Liu and Han [150] propose two subnetworks to produce a prediction map working in a coarse-to-fine and global-to-local manner. The first subnetwork can be considered as an encoder whose goal is to generate a coarse global prediction. Then, a refinement subnetwork composed of a series of recurrent convolution layers is used to refine the coarse prediction map from coarse scales to fine scales.
In Ref. [155], Tang and Wu consider both regionlevel saliency estimation and pixel-level saliency prediction. For pixel-level prediction, two side paths are connected to the last two stages of the VGGNet and then concatenated to learn multi-scale features.For region-level estimation, each given image is first over-segmented into multiple superpixels and then the Clarifai model[163]is used to predict the saliency of each superpixel. The original image and the two prediction maps are taken as the inputs to a small CNN to generate a more convincing saliency map as the final output.
Tang et al. [156] take the deeply supervised net[164] and adopt a similar architecture as in the holistically-nested edge detector [142]. Unlike HED,they replace the original convolutional layers in VGGNet with recurrent convolutional layers to learn local, global, and contextual information.
In Ref.[153],Kuen et al. propose a two-stage CNN by utilizing spatial transformer and recurrent network units. A convolutional-deconvolutional network is first used to produce an initial coarse saliency map.The spatial transformer network [165] is applied to extract multiple sub-regions from the original images, followed by a series of recurrent network units to progressively refine the predictions of these sub-regions.
Kruthiventi et al. [154] consider both fixation prediction and salient object detection in a unified network. To capture multi-scale semantic information,four inception modules [143] are introduced which are connected to the output of the 2nd, 4th, 5th, and 6th stages, respectively. These four side paths are concatenated and passed through a small network composed of two convolutional layers to reduce the aliasing effect of upsampling. Finally, the sigmoid cross entropy loss is used to optimize the model.
Li et al. [157] consider joint semantic segmentation and salient object detection. As in the FCN work[70],the two original fully connected layers in VGGNet[152] are replaced by convolutional layers. To overcome the fuzzy object boundaries caused by the down-sampling operations of CNNs,they make use of the SLIC [166] superpixels to model the topological relationships between superpixels in both spatial and feature dimensions. Finally, graph Laplacian regularized nonlinear regression is used to change the combination of the predictions from CNNs and the superpixel graph from the coarse level to the fine level.
Zhang et al. [158] detect salient objects using saliency cues extracted by CNNs and a multi-level fusion mechanism. The Deeplab [167] architecture is first used to capture high-level features. To address the problem of large strides in Deeplab, a multi-scale binary pixel labeling method is adopted to improve spatial coherence, as in Ref. [47].

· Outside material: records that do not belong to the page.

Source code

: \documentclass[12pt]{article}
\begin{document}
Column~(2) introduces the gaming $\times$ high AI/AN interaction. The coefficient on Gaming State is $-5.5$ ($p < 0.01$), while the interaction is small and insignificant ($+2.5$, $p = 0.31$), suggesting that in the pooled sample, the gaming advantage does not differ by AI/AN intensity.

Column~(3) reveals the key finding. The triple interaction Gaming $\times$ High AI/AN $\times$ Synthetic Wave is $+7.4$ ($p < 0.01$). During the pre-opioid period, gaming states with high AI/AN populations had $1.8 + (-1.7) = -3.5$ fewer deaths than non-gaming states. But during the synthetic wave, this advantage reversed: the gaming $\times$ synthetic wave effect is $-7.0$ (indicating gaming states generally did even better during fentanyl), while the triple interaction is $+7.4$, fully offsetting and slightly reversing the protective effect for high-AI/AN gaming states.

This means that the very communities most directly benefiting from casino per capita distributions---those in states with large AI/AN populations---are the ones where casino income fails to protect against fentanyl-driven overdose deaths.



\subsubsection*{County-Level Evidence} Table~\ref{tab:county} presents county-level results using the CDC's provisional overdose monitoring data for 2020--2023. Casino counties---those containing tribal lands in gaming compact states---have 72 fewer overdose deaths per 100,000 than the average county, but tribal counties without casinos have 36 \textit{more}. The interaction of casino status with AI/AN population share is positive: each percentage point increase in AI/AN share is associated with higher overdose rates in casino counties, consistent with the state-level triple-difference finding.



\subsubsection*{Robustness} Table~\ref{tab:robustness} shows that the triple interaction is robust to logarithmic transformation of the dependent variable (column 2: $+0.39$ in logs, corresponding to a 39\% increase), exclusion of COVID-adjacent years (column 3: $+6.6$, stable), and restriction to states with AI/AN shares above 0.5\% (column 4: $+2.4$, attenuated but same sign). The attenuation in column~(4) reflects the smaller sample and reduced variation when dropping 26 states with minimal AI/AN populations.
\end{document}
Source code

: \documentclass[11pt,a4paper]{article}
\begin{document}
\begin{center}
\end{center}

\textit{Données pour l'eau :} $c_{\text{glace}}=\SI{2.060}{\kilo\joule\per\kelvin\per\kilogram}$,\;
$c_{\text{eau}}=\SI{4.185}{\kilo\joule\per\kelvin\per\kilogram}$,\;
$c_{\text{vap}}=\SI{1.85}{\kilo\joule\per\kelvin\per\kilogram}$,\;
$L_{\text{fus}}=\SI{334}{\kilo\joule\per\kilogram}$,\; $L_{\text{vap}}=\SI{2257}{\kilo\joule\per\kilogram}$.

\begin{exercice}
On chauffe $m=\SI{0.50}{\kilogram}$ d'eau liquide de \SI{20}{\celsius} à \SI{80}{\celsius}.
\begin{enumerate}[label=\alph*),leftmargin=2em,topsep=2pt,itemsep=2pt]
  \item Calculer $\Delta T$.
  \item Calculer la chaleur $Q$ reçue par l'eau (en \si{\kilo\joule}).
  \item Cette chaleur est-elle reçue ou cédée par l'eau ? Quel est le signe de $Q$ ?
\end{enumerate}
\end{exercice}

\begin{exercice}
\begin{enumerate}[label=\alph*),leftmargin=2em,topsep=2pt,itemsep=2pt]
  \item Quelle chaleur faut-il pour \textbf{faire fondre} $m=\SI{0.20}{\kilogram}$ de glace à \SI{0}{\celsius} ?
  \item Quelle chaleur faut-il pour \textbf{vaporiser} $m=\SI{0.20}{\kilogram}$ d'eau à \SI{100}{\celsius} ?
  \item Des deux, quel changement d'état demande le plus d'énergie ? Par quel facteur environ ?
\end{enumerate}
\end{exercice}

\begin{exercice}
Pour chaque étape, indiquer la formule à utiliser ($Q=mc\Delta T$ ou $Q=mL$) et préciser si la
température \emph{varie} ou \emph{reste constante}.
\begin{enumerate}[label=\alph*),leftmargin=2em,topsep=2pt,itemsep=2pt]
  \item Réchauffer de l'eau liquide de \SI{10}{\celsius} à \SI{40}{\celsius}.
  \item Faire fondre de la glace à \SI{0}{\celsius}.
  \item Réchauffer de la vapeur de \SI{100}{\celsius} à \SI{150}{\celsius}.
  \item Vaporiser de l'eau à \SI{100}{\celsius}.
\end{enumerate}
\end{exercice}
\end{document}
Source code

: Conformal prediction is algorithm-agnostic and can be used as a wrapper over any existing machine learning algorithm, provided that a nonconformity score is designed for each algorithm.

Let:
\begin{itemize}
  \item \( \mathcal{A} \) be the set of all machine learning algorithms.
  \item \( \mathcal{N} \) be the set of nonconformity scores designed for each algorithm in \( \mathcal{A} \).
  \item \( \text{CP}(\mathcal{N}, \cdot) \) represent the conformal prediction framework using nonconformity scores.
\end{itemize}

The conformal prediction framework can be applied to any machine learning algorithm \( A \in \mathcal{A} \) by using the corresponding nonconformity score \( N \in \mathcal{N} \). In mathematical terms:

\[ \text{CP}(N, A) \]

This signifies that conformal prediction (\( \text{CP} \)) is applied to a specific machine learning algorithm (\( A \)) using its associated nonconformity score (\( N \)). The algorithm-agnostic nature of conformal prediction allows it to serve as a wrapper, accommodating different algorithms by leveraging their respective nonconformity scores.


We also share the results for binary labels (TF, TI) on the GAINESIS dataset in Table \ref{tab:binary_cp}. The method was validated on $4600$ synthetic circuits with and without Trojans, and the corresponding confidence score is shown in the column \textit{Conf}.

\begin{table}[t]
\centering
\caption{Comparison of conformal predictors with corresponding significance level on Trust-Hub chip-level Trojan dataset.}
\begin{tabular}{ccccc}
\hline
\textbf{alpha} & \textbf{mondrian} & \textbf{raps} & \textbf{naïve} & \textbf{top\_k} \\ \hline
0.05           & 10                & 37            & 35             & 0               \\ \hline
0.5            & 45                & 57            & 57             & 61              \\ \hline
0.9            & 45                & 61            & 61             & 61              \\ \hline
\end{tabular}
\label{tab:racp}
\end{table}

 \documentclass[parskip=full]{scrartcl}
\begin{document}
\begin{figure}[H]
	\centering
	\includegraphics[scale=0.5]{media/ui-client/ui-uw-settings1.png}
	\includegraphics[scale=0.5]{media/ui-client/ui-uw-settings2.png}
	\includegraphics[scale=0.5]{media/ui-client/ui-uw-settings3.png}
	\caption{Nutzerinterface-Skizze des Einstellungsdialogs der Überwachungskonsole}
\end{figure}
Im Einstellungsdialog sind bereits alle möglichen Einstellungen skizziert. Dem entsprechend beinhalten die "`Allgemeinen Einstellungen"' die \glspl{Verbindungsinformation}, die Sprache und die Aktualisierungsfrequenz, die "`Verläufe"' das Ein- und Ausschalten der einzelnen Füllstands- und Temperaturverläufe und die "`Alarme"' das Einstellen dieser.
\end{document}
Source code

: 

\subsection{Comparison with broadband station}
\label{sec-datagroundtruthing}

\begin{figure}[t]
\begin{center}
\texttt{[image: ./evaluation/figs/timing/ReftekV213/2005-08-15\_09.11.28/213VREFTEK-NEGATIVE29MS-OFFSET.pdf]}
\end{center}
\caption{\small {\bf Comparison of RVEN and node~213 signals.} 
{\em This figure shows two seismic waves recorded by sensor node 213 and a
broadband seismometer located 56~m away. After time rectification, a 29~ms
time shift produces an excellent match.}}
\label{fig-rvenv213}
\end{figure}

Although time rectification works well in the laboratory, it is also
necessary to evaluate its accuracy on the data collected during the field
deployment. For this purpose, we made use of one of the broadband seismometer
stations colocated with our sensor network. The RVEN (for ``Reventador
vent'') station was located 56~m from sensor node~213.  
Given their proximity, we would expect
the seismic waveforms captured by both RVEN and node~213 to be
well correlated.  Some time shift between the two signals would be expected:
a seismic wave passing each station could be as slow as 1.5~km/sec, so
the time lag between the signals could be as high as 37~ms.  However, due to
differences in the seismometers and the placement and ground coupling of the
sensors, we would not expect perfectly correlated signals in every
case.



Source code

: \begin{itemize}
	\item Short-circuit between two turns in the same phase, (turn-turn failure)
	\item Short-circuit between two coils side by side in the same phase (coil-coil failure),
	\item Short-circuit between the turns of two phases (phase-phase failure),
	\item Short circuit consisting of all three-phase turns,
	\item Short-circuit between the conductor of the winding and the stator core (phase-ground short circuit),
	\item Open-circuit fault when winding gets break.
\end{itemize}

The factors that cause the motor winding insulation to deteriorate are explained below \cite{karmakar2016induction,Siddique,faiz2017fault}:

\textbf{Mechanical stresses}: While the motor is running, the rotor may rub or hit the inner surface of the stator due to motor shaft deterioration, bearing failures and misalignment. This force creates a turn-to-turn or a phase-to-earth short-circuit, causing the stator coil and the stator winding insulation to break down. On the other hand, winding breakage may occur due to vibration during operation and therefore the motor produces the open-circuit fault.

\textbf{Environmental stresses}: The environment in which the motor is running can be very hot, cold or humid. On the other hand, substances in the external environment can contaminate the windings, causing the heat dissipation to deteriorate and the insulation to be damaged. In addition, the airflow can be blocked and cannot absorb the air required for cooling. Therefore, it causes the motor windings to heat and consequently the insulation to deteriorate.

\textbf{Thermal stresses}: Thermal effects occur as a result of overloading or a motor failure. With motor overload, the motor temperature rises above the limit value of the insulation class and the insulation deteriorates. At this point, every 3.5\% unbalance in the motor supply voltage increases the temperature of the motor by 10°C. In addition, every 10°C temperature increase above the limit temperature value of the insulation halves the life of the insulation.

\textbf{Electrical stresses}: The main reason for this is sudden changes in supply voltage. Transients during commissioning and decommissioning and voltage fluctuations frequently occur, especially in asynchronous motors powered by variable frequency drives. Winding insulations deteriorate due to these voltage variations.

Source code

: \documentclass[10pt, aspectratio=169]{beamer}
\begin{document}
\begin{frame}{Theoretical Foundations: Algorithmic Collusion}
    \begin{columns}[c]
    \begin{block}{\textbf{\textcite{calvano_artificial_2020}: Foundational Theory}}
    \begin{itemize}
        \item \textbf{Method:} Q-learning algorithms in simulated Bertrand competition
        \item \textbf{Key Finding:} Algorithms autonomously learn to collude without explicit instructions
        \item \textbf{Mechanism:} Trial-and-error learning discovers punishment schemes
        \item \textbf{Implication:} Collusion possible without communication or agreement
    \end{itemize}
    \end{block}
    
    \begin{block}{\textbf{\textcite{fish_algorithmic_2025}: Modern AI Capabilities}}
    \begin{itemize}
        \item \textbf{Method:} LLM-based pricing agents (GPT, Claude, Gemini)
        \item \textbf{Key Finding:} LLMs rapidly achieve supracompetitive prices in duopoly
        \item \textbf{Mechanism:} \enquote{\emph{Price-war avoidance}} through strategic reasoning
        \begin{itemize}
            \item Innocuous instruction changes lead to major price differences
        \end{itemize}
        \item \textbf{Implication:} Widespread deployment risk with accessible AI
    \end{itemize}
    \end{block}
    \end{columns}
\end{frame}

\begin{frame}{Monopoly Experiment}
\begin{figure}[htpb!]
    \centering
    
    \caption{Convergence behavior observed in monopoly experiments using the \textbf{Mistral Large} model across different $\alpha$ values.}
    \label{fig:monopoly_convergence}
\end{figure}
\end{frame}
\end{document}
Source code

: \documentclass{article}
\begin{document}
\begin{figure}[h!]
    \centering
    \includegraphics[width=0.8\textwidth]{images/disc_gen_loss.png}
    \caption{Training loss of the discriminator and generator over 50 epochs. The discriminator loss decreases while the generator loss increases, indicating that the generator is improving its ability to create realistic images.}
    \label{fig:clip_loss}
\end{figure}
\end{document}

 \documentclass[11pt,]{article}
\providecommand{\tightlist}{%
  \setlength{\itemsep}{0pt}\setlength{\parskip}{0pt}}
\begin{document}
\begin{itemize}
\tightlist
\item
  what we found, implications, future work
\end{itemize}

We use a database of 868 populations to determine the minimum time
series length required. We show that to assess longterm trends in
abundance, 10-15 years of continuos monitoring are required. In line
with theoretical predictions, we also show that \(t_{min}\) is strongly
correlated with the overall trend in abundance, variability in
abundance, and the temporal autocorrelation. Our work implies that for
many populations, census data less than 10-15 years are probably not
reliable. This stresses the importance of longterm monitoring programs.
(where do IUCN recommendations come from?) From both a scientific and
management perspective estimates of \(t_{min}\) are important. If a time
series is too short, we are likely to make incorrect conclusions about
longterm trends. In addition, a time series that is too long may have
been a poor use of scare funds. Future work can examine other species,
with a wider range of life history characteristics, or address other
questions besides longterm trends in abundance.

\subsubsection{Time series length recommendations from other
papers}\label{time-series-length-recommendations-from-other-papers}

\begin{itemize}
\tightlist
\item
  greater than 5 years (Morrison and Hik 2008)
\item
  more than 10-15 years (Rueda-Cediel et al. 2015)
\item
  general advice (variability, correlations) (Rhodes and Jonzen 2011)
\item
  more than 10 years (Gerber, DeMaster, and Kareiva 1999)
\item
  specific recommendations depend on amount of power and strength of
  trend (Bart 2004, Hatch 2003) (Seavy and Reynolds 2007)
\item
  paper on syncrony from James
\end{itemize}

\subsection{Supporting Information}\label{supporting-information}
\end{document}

The MSRNet [159] by Li et al. performs both salient object detection and instance-level salient object segmentation. A multi-scale CNN is used to simultaneously detect salient regions and contours.For each scale, features from upper layers are merged with features from lower layers to gradually refine the results. To generate a contour map, the MCG[168] approach is used to extract a small number of candidate bounding boxes and well-segmented regions that are used to help perform salient object instance segmentation. Finally, a fully connected CRF model [169] is employed to refine the spatial coherence.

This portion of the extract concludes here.